Alan B. Morrison, the Lerner Family Associate Dean for Public Interest & Public Service, George Washington University Law, has this article on Huff Post Politics.
When most people propose changes in our electoral system, they generally do so in order to achieve a political end, not because the change conforms to a platonic ideal of what elections should be like. So it is with the plaintiffs in Evenwel v. Abbott, No. 14-940, which the Supreme Court will hear this fall. Their claim is that, when states draw their legislative districts, the Equal Protection Clause requires that they use the numbers of voters, instead of the number of people, as the basis for allocating seats within the states.
The Supreme Court has ended the most blatant forms of gerrymandering and required legislative districts at both the state and federal level to be equal in composition within each state. The Court's rulings have been labeled "one person, one-vote," and the general assumption has been that, in dividing up each house by districts, the denominator has been the total population of the state.

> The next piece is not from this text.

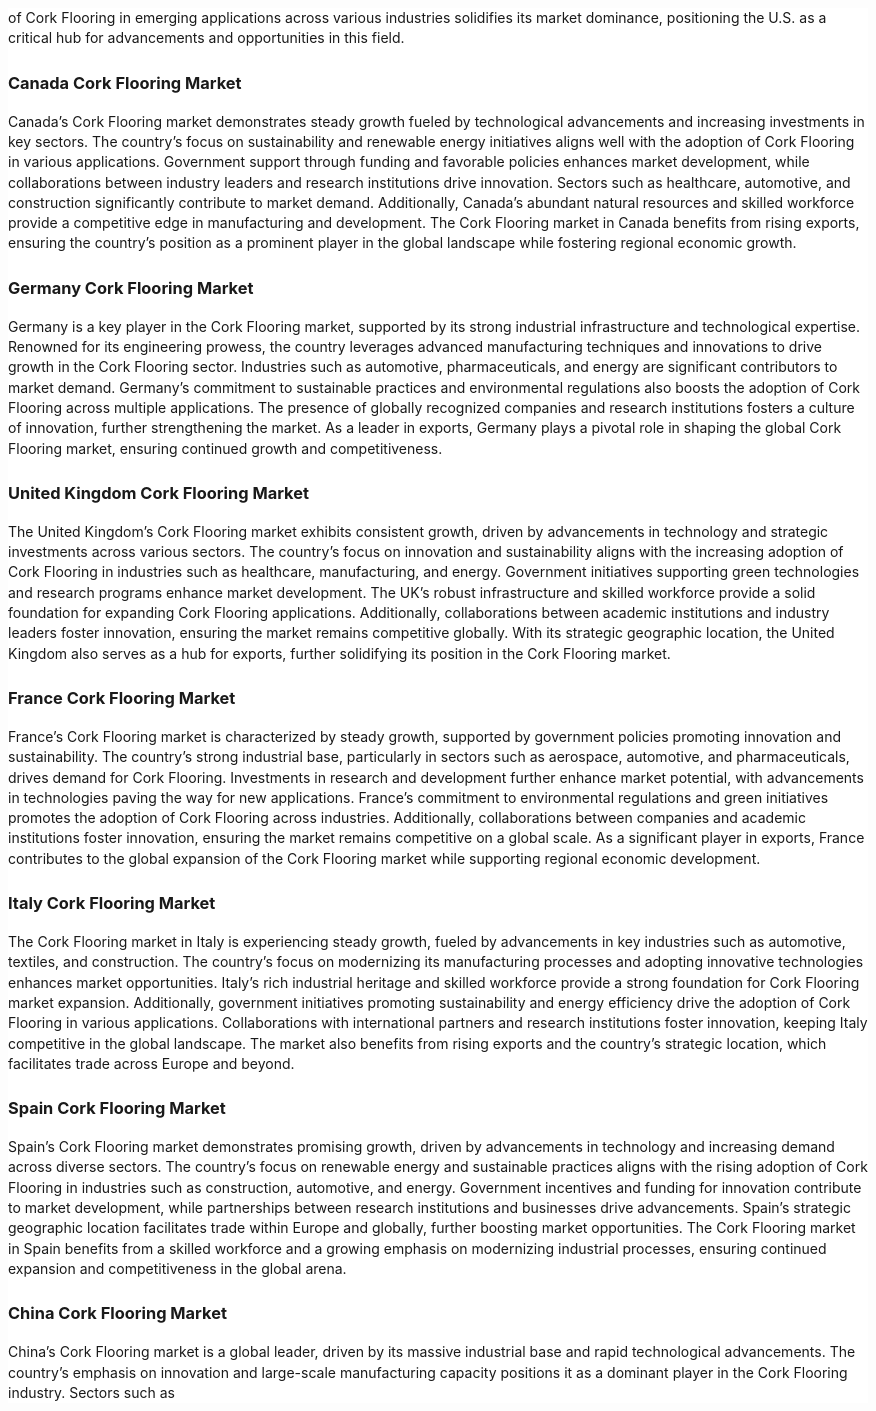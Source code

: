 of Cork Flooring in emerging applications across various industries solidifies its market dominance, positioning the U.S. as a critical hub for advancements and opportunities in this field.</p><h3>Canada Cork Flooring Market</h3><p>Canada&rsquo;s Cork Flooring market demonstrates steady growth fueled by technological advancements and increasing investments in key sectors. The country&rsquo;s focus on sustainability and renewable energy initiatives aligns well with the adoption of Cork Flooring in various applications. Government support through funding and favorable policies enhances market development, while collaborations between industry leaders and research institutions drive innovation. Sectors such as healthcare, automotive, and construction significantly contribute to market demand. Additionally, Canada&rsquo;s abundant natural resources and skilled workforce provide a competitive edge in manufacturing and development. The Cork Flooring market in Canada benefits from rising exports, ensuring the country&rsquo;s position as a prominent player in the global landscape while fostering regional economic growth.</p><h3>Germany Cork Flooring Market</h3><p>Germany is a key player in the Cork Flooring market, supported by its strong industrial infrastructure and technological expertise. Renowned for its engineering prowess, the country leverages advanced manufacturing techniques and innovations to drive growth in the Cork Flooring sector. Industries such as automotive, pharmaceuticals, and energy are significant contributors to market demand. Germany&rsquo;s commitment to sustainable practices and environmental regulations also boosts the adoption of Cork Flooring across multiple applications. The presence of globally recognized companies and research institutions fosters a culture of innovation, further strengthening the market. As a leader in exports, Germany plays a pivotal role in shaping the global Cork Flooring market, ensuring continued growth and competitiveness.</p><h3>United Kingdom Cork Flooring Market</h3><p>The United Kingdom&rsquo;s Cork Flooring market exhibits consistent growth, driven by advancements in technology and strategic investments across various sectors. The country&rsquo;s focus on innovation and sustainability aligns with the increasing adoption of Cork Flooring in industries such as healthcare, manufacturing, and energy. Government initiatives supporting green technologies and research programs enhance market development. The UK&rsquo;s robust infrastructure and skilled workforce provide a solid foundation for expanding Cork Flooring applications. Additionally, collaborations between academic institutions and industry leaders foster innovation, ensuring the market remains competitive globally. With its strategic geographic location, the United Kingdom also serves as a hub for exports, further solidifying its position in the Cork Flooring market.</p><h3>France Cork Flooring Market</h3><p>France&rsquo;s Cork Flooring market is characterized by steady growth, supported by government policies promoting innovation and sustainability. The country&rsquo;s strong industrial base, particularly in sectors such as aerospace, automotive, and pharmaceuticals, drives demand for Cork Flooring. Investments in research and development further enhance market potential, with advancements in technologies paving the way for new applications. France&rsquo;s commitment to environmental regulations and green initiatives promotes the adoption of Cork Flooring across industries. Additionally, collaborations between companies and academic institutions foster innovation, ensuring the market remains competitive on a global scale. As a significant player in exports, France contributes to the global expansion of the Cork Flooring market while supporting regional economic development.</p><h3>Italy Cork Flooring Market</h3><p>The Cork Flooring market in Italy is experiencing steady growth, fueled by advancements in key industries such as automotive, textiles, and construction. The country&rsquo;s focus on modernizing its manufacturing processes and adopting innovative technologies enhances market opportunities. Italy&rsquo;s rich industrial heritage and skilled workforce provide a strong foundation for Cork Flooring market expansion. Additionally, government initiatives promoting sustainability and energy efficiency drive the adoption of Cork Flooring in various applications. Collaborations with international partners and research institutions foster innovation, keeping Italy competitive in the global landscape. The market also benefits from rising exports and the country&rsquo;s strategic location, which facilitates trade across Europe and beyond.</p><h3>Spain Cork Flooring Market</h3><p>Spain&rsquo;s Cork Flooring market demonstrates promising growth, driven by advancements in technology and increasing demand across diverse sectors. The country&rsquo;s focus on renewable energy and sustainable practices aligns with the rising adoption of Cork Flooring in industries such as construction, automotive, and energy. Government incentives and funding for innovation contribute to market development, while partnerships between research institutions and businesses drive advancements. Spain&rsquo;s strategic geographic location facilitates trade within Europe and globally, further boosting market opportunities. The Cork Flooring market in Spain benefits from a skilled workforce and a growing emphasis on modernizing industrial processes, ensuring continued expansion and competitiveness in the global arena.</p><h3>China Cork Flooring Market</h3><p>China&rsquo;s Cork Flooring market is a global leader, driven by its massive industrial base and rapid technological advancements. The country&rsquo;s emphasis on innovation and large-scale manufacturing capacity positions it as a dominant player in the Cork Flooring industry. Sectors such as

Evenwel challenges that assumption and argues that, because the goal of one person, one vote is to have each person's vote count the same as every other person's, the denominator should be total voters and not total population. If this were the law, the main groups that would no longer be counted are children, illegal immigrants, those not registered to vote, and felons who are precluded from voting. Until the actual lines are drawn for all the districts in a state, the results are not certain. But we do know that the backer of this lawsuit (Edward Blum) also supports Fisher v. University of Texas, which seeks the elimination of affirmative action in university admission. Therefore, it is reasonable to assume that he believes that the change would have an adverse impact on minorities and their Democratic supporters, or at least it has that potential in some states, including Texas where the case was brought.